── Data provided ──

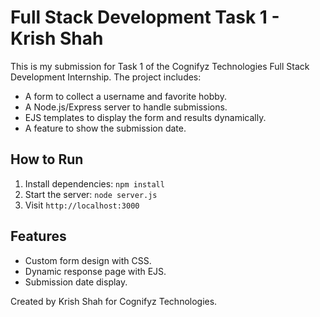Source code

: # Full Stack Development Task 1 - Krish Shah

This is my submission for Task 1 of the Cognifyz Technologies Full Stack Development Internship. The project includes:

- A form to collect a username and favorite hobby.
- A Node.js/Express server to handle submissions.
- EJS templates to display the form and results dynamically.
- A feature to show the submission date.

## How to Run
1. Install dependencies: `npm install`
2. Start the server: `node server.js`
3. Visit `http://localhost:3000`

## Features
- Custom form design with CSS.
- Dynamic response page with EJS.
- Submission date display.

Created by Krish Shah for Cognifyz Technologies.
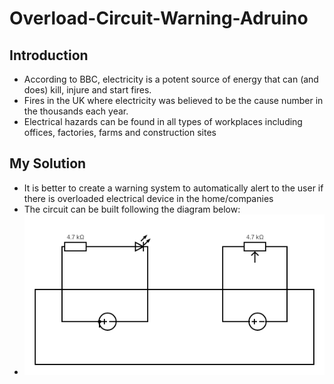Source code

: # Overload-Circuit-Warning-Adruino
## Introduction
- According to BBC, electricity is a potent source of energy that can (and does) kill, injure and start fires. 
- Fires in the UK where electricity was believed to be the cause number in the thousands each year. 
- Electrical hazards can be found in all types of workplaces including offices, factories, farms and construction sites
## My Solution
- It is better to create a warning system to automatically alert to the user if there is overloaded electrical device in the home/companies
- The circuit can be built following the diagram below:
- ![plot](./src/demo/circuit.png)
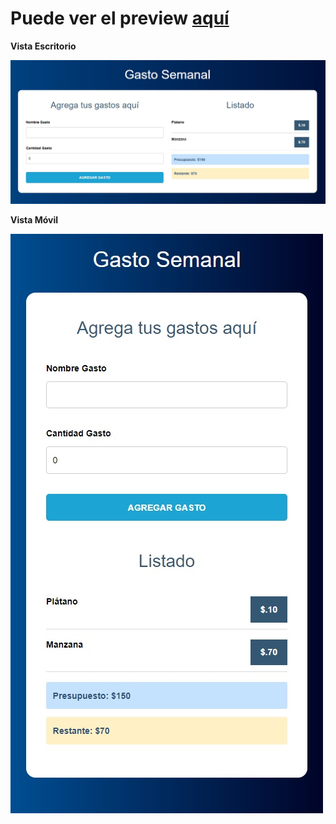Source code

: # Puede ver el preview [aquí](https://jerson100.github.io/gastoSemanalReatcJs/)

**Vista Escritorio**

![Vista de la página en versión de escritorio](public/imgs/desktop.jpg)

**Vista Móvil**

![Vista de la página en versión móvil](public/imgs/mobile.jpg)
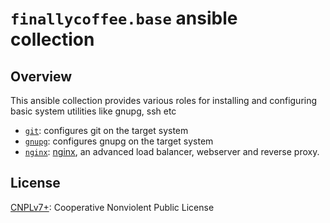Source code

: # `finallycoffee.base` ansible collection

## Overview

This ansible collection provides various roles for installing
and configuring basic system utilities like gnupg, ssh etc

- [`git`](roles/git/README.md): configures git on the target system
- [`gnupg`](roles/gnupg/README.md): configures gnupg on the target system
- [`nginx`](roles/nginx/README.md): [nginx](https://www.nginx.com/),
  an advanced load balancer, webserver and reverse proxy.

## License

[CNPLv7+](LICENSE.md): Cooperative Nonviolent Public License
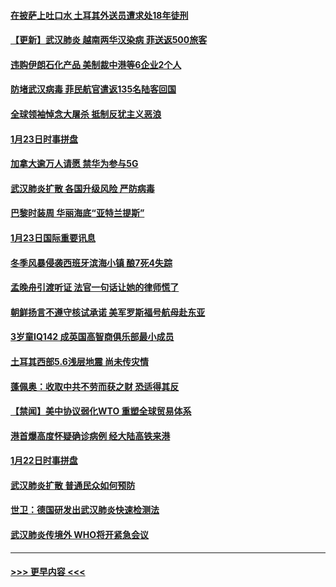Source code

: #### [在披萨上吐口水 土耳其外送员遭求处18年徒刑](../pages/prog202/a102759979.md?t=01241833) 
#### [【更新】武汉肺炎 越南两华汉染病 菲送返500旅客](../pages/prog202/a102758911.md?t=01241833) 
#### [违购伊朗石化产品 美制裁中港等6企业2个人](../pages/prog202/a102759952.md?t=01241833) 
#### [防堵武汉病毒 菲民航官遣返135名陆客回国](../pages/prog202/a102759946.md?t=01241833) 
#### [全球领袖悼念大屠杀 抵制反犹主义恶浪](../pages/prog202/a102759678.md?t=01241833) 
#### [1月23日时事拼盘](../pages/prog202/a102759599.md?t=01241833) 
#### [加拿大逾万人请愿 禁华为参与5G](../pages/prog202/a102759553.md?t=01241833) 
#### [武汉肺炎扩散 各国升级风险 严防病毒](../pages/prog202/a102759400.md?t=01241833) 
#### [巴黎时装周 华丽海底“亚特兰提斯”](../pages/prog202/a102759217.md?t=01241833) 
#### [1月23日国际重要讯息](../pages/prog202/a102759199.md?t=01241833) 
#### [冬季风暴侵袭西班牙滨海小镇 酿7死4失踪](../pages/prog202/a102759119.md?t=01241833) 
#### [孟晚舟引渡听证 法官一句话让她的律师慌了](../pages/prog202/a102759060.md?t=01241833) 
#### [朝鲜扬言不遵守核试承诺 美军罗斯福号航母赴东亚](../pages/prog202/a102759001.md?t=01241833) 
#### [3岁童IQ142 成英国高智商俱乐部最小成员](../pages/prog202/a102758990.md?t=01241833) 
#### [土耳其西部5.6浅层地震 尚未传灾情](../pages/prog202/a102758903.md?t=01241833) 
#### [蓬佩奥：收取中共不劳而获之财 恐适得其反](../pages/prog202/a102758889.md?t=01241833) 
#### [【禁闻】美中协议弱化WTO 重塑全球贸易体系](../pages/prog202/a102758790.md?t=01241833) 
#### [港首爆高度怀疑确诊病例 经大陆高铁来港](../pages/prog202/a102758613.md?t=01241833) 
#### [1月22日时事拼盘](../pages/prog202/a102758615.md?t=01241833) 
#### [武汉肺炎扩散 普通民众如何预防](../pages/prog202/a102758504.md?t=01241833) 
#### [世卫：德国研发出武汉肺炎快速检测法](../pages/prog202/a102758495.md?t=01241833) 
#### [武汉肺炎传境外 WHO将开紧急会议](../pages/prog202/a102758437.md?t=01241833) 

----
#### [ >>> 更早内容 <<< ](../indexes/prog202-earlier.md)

───
── Data provided ──

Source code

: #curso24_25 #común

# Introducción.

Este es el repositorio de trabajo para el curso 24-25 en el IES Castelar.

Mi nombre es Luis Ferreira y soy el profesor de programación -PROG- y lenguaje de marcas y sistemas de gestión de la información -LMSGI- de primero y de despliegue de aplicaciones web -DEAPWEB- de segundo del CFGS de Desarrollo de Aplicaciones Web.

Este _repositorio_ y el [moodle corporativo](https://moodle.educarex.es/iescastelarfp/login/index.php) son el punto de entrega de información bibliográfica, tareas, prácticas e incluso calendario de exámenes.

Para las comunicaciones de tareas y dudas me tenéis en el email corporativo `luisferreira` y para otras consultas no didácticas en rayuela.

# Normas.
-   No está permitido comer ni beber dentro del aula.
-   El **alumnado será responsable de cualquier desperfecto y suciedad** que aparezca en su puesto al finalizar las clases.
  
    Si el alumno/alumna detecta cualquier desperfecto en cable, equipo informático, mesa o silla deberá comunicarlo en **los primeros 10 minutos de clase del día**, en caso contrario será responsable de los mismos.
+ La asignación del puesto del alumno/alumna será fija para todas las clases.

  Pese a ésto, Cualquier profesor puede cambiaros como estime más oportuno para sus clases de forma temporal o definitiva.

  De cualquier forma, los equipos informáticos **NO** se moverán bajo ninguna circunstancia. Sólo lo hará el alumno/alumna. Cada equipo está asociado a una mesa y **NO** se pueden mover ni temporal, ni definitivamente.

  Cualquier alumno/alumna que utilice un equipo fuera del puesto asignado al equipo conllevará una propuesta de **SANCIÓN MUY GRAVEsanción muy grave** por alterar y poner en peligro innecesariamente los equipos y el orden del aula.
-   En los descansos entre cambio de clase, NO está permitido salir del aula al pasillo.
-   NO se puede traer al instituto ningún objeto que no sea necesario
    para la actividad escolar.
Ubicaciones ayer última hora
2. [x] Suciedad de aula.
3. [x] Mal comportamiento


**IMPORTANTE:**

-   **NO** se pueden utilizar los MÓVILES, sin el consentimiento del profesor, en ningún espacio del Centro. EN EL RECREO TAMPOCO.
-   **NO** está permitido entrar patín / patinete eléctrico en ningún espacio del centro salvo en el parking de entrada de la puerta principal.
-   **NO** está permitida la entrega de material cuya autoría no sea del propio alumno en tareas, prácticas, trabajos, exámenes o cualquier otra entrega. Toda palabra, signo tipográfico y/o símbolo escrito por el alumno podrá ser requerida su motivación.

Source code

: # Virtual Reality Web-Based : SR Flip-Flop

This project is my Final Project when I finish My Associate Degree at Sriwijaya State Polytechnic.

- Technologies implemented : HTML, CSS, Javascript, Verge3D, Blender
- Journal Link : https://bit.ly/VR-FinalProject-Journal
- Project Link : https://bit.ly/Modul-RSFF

───
── Data provided ──

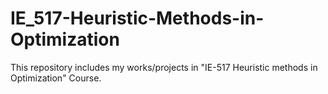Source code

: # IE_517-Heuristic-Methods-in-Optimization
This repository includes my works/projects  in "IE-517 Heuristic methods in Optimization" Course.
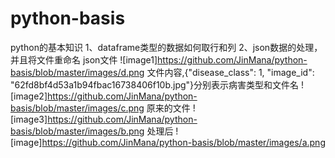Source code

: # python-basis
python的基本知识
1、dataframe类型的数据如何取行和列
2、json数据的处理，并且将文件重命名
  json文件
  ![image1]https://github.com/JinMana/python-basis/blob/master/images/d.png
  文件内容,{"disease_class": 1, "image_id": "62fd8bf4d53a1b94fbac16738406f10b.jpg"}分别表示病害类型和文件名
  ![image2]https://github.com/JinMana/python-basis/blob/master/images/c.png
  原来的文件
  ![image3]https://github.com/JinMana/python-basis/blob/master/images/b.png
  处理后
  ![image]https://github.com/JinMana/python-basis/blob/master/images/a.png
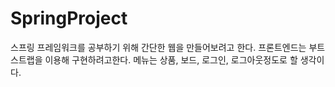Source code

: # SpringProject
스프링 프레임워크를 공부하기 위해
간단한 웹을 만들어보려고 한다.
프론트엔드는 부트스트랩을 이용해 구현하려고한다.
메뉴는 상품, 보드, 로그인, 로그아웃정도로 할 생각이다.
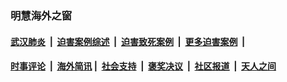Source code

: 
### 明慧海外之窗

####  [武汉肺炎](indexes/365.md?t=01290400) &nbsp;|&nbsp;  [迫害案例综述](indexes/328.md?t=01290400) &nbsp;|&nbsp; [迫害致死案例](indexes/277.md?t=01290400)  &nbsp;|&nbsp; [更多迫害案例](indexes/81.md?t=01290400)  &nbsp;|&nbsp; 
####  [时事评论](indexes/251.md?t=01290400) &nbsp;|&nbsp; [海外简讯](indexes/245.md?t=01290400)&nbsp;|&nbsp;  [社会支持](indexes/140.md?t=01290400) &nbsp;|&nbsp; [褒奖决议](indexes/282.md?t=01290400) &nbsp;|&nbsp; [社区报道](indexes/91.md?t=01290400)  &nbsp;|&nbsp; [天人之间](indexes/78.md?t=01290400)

───

● Task instructions: Using the data above, show each line where "master" occurs.

● Output:
  ![image1]https://github.com/JinMana/python-basis/blob/master/images/d.png
  ![image2]https://github.com/JinMana/python-basis/blob/master/images/c.png
  ![image3]https://github.com/JinMana/python-basis/blob/master/images/b.png
  ![image]https://github.com/JinMana/python-basis/blob/master/images/a.png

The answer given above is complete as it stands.